Die Sonnenbrille ist für viele das Sommeraccessoire schlechthin. Wenn man sie aufsetzt, wähnt man sich in den Ferien, am Meer, vielleicht Espresso schlürfend auf einer Piazza.
Für Rapper Greis aber gehört die Sonnenbrille zum Alltag. Der Berner besitzt rund 800 Stück, lagert sie in seiner Wohnung sorgfältig verpackt in Kisten und Schränken. 40 davon präsentieren sich in einer Vitrine im Wohnzimmer, wöchentlich wechselt er die Modelle aus, arrangiert sie neu und betrachtet sie fast schon verliebt.
Vom Pelzmantel zum T-Shirt
Begonnen hat für Greis alles mit einer Sonnenbrille, die im deutschen Passau designt und produziert wurde – und reiche Damen in illustren Gesellschaften schmückte. Diese Sonnenbrille, die «Cazal», wurde in den 1980er-Jahren von amerikanischen Hip-Hoppern entdeckt. Sie kombinierten die extravaganten Modelle nicht wie vorgesehen mit Pelzmänteln und mondänen Hüten, sondern mit T-Shirt und Baggy Pants.
Es fand eine Umdeutung statt: Die Cazal stand plötzlich für den Stolz der afroamerikanischen Hip-Hop-Gemeinschaft. Dieses Kulturphänomen faszinierte auch Musiker Greis – und so wurde ihm bewusst: Eine Sonnenbrille ist für ihn mehr als die gelungene Kombination aus Schutz, Design und hochwertigen Materialien.
Grégoire Vuilleumier, wie der Rapper mit bürgerlichem Namen heisst, sieht in Sonnenbrillen die Möglichkeit, ein Charaktermerkmal zum sonstigen Erscheinungsbild hinzuzufügen: «Viele Menschen ziehen eine Sonnenbrille vor, die ihren Charakter unterstreicht. Spannend wird es dann, wenn jemand eine Brille wählt, die konträr zu seinem sonstigen Aussehen steht. Wenn zum Beispiel eine ältere, unscheinbare Dame eine extravagante, ausgeflippte Brille trägt.» Auch wenn jemand sonst eher unauffällig durchs Leben gehe, könne die Person damit ihre wilde Seite ausleben, nochmals jung sein, in Erinnerungen schwelgen.
Sehhilfe für die Piloten
Wie kann ein so simpler und eigentlich funktionaler Gegenstand derart mit Bedeutung aufgeladen sein?
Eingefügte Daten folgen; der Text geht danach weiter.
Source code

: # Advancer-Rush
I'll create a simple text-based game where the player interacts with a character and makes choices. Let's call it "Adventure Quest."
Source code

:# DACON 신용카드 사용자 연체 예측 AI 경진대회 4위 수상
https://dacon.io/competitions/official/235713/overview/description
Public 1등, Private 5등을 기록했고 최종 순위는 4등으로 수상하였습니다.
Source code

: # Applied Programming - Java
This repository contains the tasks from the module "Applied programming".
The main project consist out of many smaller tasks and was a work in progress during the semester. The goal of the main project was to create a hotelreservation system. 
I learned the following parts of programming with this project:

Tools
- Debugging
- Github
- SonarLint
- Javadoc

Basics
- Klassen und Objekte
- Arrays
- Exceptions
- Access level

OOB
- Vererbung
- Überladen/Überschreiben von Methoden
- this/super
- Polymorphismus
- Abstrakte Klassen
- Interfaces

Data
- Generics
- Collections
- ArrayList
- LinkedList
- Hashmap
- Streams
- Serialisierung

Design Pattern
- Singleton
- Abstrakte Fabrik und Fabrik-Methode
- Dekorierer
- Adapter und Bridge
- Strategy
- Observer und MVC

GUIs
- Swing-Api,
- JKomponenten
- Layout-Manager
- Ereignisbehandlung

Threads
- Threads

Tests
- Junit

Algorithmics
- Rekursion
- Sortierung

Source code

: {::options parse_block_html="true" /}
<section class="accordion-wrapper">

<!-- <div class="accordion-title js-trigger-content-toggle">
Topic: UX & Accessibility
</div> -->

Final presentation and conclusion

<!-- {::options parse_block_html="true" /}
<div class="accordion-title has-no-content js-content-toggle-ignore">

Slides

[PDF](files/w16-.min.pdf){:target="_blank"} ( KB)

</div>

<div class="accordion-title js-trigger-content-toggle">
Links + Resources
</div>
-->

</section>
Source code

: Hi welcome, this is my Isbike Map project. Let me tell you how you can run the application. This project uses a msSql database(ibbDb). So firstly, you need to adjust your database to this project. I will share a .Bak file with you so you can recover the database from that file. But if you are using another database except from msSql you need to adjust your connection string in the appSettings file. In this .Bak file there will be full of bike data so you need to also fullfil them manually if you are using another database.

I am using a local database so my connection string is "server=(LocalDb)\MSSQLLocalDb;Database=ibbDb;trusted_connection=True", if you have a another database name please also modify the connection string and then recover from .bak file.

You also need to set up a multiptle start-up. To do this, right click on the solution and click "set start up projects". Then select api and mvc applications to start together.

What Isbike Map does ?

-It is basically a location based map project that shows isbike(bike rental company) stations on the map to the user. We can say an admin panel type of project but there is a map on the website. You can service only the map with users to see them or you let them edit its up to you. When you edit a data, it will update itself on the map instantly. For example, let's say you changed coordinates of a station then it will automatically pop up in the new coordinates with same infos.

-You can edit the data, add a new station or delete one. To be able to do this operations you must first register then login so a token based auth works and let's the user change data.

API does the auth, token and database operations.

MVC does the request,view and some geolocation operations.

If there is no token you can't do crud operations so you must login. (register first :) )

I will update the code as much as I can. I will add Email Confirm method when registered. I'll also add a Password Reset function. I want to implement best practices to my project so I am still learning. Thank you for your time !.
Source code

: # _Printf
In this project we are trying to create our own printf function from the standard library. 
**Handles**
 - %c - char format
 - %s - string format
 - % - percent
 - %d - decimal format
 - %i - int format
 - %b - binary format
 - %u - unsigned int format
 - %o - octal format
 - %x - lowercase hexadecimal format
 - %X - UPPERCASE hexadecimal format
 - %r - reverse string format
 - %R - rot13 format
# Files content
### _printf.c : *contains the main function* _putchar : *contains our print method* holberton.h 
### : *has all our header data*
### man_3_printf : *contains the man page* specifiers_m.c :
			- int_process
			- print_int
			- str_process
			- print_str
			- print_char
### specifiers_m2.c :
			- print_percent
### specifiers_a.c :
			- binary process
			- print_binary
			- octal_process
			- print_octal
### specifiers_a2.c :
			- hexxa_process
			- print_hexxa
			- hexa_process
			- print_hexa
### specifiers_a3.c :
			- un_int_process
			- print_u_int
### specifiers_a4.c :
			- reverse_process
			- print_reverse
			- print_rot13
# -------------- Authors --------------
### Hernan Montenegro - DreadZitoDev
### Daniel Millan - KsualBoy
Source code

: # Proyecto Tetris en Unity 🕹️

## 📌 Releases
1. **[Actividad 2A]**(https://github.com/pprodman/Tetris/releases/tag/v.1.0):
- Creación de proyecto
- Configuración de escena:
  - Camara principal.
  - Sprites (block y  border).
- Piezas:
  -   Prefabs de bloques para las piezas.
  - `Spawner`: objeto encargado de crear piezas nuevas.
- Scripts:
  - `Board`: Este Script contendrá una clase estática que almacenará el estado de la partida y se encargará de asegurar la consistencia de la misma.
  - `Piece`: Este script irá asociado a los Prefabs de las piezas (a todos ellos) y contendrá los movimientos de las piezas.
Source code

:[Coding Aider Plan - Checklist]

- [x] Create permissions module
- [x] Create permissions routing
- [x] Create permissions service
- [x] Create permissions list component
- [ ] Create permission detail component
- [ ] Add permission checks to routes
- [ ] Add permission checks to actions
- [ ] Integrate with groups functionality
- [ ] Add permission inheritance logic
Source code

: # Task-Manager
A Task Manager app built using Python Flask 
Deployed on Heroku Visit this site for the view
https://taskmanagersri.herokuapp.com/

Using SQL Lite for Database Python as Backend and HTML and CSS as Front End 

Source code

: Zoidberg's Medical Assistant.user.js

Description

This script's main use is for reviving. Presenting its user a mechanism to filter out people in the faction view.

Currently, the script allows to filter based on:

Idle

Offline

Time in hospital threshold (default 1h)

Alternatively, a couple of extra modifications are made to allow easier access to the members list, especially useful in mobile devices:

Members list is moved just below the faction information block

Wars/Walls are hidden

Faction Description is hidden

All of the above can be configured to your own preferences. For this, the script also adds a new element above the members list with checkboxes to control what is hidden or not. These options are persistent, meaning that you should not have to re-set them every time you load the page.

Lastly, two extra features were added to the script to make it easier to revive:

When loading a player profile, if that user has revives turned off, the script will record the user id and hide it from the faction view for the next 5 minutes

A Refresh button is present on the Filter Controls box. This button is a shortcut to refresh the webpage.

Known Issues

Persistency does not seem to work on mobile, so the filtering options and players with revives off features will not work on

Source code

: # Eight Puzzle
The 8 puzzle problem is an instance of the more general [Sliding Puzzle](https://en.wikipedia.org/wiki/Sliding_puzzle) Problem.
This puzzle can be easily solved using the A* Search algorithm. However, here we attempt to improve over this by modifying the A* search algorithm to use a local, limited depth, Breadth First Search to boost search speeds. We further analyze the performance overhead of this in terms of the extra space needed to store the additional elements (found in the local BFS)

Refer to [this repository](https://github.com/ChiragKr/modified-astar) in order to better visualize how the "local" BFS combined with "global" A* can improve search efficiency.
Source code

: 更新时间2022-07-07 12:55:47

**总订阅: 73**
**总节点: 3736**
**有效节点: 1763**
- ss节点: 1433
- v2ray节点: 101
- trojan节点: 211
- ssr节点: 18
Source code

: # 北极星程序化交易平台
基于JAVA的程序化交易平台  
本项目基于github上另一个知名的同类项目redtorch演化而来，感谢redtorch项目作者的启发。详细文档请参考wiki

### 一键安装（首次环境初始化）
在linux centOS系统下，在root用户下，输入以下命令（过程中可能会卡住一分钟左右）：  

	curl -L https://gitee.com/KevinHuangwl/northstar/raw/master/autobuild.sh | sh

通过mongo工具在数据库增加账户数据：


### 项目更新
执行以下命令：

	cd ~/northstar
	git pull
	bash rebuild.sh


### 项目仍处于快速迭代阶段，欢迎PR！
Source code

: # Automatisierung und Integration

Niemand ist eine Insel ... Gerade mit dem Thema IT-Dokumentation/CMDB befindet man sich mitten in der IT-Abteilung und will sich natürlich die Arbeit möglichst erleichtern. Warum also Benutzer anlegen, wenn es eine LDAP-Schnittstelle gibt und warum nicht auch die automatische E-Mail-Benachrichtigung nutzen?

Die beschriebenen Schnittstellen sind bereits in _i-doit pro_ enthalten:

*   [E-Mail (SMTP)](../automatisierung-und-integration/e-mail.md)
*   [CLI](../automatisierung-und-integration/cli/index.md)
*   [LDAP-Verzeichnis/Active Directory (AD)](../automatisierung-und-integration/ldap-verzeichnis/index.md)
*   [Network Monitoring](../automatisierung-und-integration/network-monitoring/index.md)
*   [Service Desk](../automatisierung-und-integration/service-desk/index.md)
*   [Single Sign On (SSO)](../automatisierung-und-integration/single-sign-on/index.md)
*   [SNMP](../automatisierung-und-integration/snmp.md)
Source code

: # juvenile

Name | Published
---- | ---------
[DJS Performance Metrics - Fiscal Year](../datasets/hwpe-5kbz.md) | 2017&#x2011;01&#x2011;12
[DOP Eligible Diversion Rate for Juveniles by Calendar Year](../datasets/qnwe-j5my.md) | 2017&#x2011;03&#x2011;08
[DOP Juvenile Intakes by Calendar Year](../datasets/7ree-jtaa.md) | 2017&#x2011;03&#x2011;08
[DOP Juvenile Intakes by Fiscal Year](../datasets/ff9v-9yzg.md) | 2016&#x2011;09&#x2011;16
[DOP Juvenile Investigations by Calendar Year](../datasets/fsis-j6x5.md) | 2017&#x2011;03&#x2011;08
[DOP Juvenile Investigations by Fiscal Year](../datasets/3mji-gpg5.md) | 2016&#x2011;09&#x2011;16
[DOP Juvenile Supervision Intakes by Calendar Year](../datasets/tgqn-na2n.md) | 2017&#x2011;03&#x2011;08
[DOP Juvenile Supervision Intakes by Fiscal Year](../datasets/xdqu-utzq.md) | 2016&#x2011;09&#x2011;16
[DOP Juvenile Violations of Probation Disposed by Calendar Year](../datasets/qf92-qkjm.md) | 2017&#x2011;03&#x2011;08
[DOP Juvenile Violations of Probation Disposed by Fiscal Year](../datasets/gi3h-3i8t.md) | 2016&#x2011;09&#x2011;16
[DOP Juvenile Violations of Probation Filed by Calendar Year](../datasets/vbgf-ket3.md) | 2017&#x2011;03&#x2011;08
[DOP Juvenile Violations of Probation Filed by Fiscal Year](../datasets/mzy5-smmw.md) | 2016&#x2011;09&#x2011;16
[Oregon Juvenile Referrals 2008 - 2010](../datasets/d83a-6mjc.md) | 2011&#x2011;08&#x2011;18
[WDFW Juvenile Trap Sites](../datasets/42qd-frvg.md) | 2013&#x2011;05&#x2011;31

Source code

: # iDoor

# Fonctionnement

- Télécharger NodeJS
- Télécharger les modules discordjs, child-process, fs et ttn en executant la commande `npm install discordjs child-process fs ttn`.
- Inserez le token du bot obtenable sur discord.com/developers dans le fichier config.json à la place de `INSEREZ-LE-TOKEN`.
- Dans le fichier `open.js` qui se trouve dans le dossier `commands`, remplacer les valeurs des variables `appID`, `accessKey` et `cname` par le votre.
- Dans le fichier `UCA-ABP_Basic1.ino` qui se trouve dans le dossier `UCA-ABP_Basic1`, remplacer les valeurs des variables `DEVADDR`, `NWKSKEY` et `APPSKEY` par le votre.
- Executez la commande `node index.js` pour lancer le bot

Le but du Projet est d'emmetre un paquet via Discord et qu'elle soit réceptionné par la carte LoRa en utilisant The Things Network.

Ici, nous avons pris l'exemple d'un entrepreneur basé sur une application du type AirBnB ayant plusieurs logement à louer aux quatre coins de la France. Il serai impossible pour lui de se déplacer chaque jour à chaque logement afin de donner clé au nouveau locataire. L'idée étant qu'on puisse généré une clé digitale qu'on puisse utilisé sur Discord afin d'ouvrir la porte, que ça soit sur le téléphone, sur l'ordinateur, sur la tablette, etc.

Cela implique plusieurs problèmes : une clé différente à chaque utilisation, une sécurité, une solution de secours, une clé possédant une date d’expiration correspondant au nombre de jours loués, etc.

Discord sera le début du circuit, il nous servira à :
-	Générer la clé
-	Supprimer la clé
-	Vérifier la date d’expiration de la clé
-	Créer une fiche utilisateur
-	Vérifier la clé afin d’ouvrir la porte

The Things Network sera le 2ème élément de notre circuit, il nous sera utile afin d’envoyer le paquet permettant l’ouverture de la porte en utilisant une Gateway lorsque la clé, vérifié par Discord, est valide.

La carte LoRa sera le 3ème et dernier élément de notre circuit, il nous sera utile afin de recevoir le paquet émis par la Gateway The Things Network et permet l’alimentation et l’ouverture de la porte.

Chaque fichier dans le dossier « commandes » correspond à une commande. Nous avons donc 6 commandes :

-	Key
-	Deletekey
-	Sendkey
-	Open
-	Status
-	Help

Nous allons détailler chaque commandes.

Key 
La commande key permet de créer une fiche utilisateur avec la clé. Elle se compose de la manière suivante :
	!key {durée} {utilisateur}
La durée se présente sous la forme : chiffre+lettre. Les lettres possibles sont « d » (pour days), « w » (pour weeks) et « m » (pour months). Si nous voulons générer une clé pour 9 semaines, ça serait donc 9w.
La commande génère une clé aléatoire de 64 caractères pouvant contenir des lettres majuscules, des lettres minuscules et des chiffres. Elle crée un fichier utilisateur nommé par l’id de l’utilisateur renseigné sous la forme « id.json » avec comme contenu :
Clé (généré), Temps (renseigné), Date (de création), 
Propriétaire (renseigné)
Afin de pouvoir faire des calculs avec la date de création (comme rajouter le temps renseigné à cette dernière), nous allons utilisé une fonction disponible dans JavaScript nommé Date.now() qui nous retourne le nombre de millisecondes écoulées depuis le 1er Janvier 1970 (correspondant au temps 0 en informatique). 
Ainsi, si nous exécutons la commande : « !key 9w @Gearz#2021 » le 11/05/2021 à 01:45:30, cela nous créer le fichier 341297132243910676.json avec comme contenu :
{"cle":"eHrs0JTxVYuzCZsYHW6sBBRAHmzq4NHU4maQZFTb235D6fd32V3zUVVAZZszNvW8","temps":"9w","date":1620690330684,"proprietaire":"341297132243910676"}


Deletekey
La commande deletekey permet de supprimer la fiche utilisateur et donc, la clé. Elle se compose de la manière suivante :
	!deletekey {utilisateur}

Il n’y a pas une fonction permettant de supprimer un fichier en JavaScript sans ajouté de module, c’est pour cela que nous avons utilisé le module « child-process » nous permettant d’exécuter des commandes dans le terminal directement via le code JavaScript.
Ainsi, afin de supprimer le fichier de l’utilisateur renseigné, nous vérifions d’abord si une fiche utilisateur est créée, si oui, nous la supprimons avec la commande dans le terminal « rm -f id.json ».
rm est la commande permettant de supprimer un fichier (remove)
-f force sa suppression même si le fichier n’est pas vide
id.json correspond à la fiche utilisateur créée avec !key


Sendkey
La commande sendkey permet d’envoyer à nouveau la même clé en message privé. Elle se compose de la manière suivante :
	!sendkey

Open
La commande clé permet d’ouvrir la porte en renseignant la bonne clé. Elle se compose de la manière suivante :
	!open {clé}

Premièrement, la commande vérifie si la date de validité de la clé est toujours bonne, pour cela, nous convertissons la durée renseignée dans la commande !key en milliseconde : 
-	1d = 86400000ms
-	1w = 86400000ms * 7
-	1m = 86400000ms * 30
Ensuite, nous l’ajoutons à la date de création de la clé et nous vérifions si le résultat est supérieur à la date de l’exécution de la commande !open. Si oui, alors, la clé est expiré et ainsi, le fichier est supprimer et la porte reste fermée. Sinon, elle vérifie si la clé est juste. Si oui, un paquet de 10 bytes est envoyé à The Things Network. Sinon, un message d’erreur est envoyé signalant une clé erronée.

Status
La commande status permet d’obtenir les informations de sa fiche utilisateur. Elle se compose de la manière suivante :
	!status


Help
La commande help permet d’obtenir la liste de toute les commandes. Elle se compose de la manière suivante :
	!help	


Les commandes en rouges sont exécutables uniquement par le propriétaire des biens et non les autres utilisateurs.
Schon im Mittelalter versuchte man aus Gründen des Sonnenschutzes aus buntem Glas, Stoff und Holz eine Art Brille zusammenzubauen. Doch erst Anfang des 19. Jahrhunderts, als die Schädlichkeit der UV-Strahlen nachgewiesen war, entwickelte der Münchner Josef Rodenstock Brillen, die wie unsere heutigen Modelle, das UV-Licht filtern.
Die Brillen wurden in Apotheken verkauft und waren noch weit davon entfernt modisch zu sein. Sie wurden von Menschen getragen, die den Brillenschutz benötigten – zum Beispiel Piloten wegen der Höhensonne.
Grosse Namen wecken das Begehren
Ab den 30er-Jahren begann sich Hollywood für die Sonnenbrille zu interessieren. Denn damit konnten sich Stars tarnen, verstecken, maskieren und sich gleichzeitig interessanter machen. Grosse Namen prägten Sonnenbrillenmarken und machten sie bekannt – die Massenproduktion lief an.
Immer neuere, ausgefallenere Modelle fluteten den Markt. Sie wurden erschwinglich, so dass sich auch die Hausfrau oder der Büroangestellte mehrere Modelle leisten konnte. Je nach Lust und Laune konnte man sich nun als Hollywooddiva oder erfolgreichen Piloten im Spiegel betrachten – alles dank eines kleinen Accessoires auf der Nase.
Diva, Hippie, Verkleidung?
Der Sonnenbrilleneffekt funktioniert bis heute. Nichts macht einen schneller zur Diva, zum Hippie, zum Raver als eine Sonnenbrille. Nichts verdeckt müde Augen besser, als die dunklen Gläser. Die Sonnenbrille ist Schutz, Verkleidung, Statement.
Auch Greis weiss das, wenn er vor seiner Vitrine steht und sich überlegt, welche Brille er als nächstes auf der Bühne tragen wird: «Es ist mir ziemlich egal, ob mir eine Brille steht oder nicht. Wichtig ist doch, was ich mit der Brille aussagen möchte, als wen ich mich geben möchte», sagt er und greift zu einer vergoldeten, runden Cartier-Brille. Seine Interpretation dieses Stücks: «Da hat einer viel Selbstbewusstsein, kann aber auch über sich selbst lachen.»